Extracted information -
- - - - - - -
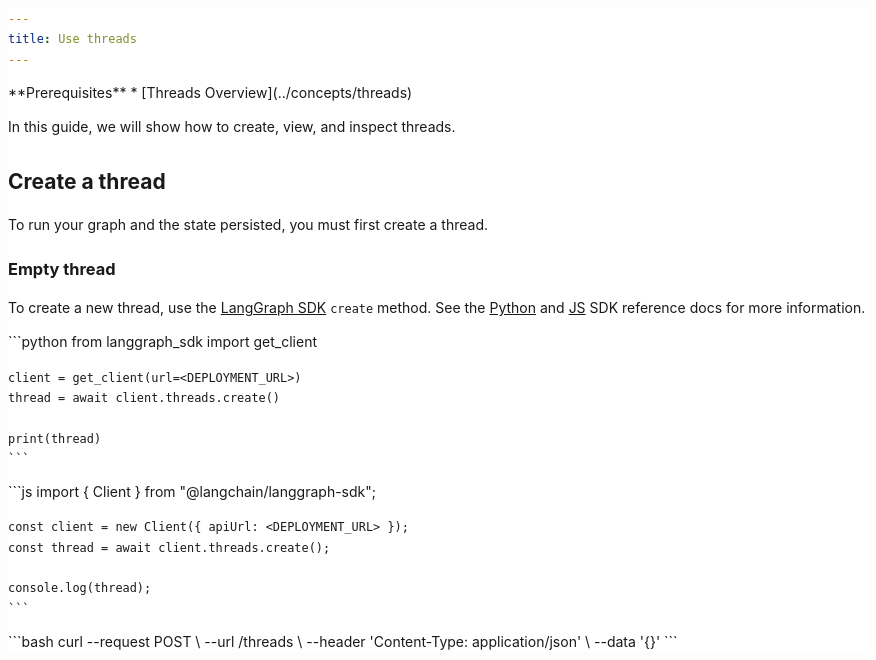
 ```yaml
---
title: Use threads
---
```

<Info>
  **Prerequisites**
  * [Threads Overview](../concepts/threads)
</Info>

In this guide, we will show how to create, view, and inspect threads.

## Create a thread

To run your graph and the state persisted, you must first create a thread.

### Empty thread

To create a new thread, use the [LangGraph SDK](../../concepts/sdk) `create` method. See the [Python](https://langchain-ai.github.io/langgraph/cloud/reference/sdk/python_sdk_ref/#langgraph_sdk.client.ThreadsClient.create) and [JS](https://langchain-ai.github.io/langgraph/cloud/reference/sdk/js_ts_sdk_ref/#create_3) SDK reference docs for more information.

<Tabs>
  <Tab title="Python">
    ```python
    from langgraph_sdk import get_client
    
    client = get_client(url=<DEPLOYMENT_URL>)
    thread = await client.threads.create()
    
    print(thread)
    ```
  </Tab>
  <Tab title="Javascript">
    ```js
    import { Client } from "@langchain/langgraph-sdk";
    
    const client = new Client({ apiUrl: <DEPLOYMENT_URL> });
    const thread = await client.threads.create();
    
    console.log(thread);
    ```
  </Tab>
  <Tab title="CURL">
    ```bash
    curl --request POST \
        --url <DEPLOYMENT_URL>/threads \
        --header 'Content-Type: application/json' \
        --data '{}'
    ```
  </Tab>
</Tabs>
- - - - - - -
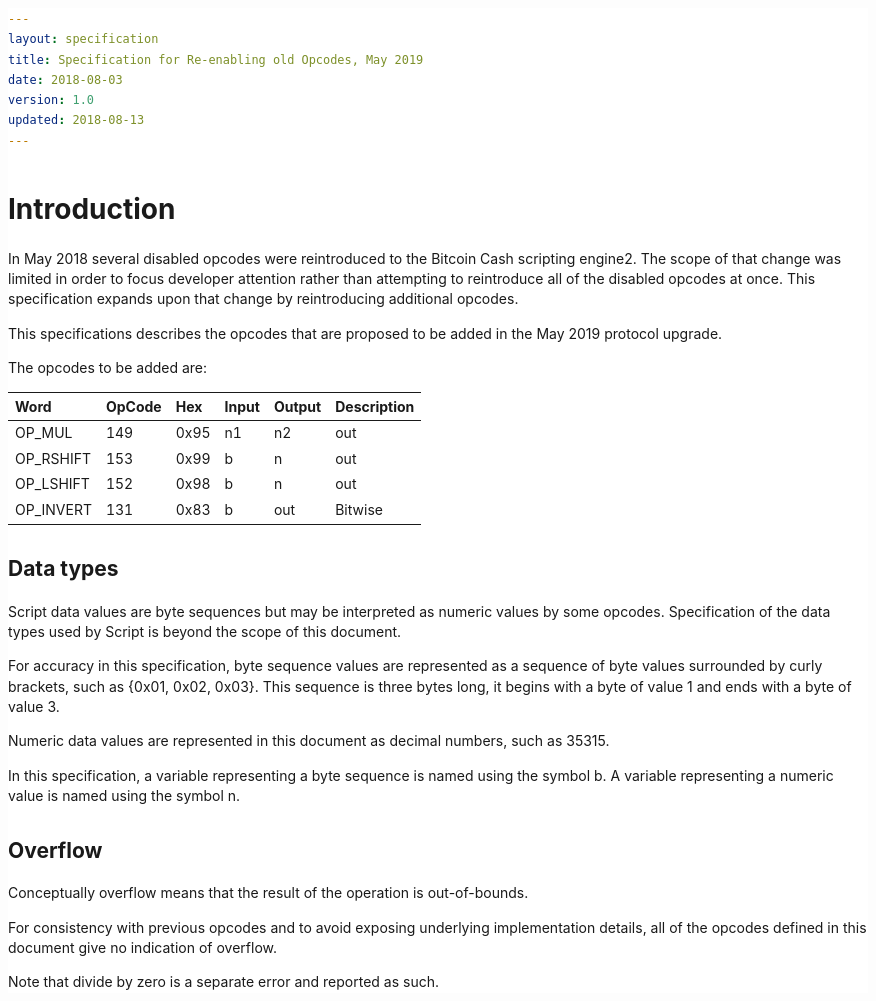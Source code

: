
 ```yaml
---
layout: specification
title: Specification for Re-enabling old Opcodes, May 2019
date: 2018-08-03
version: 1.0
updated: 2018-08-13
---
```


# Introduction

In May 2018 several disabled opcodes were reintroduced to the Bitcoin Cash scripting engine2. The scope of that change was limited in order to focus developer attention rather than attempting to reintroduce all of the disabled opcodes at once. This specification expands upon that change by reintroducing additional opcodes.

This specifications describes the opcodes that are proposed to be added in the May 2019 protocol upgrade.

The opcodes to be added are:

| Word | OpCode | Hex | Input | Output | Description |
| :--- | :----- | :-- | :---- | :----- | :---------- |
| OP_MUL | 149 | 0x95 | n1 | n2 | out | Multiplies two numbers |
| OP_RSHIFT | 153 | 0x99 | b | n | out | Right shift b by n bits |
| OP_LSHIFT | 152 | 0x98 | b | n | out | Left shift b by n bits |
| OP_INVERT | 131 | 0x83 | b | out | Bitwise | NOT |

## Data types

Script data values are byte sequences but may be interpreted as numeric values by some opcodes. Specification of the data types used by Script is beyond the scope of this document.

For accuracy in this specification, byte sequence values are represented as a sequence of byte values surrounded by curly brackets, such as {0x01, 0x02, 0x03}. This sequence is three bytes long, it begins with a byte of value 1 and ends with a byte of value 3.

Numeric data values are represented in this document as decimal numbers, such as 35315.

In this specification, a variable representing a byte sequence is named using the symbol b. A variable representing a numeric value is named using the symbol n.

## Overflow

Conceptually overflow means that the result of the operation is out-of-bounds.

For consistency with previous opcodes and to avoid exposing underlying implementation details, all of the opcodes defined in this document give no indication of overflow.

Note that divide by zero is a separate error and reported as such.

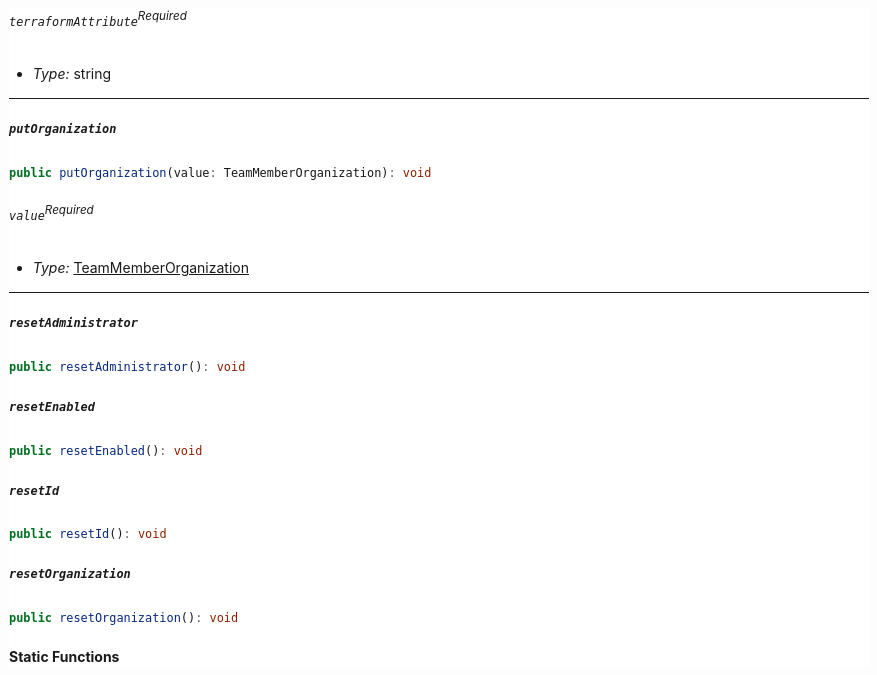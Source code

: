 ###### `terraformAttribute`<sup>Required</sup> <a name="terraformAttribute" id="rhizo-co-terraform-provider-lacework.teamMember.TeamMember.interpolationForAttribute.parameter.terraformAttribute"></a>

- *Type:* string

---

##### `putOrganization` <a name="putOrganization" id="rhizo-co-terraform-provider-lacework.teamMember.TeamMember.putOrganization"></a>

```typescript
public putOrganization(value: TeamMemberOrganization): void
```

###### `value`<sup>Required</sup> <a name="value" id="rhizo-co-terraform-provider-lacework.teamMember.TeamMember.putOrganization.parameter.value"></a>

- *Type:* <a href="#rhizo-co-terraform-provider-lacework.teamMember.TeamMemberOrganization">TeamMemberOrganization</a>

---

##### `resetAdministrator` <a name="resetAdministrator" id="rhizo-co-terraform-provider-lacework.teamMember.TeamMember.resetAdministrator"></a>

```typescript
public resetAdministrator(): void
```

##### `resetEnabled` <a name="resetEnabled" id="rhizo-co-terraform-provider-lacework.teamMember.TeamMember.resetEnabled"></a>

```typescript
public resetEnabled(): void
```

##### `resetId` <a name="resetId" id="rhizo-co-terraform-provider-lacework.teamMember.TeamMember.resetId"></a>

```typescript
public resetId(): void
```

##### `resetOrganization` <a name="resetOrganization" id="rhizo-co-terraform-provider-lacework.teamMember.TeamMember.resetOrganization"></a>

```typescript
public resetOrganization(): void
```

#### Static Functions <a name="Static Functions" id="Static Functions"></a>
- - - - - - -
Task brief - Using the records, find how many lines include the string "provider" and report that number alone.

Response below - 8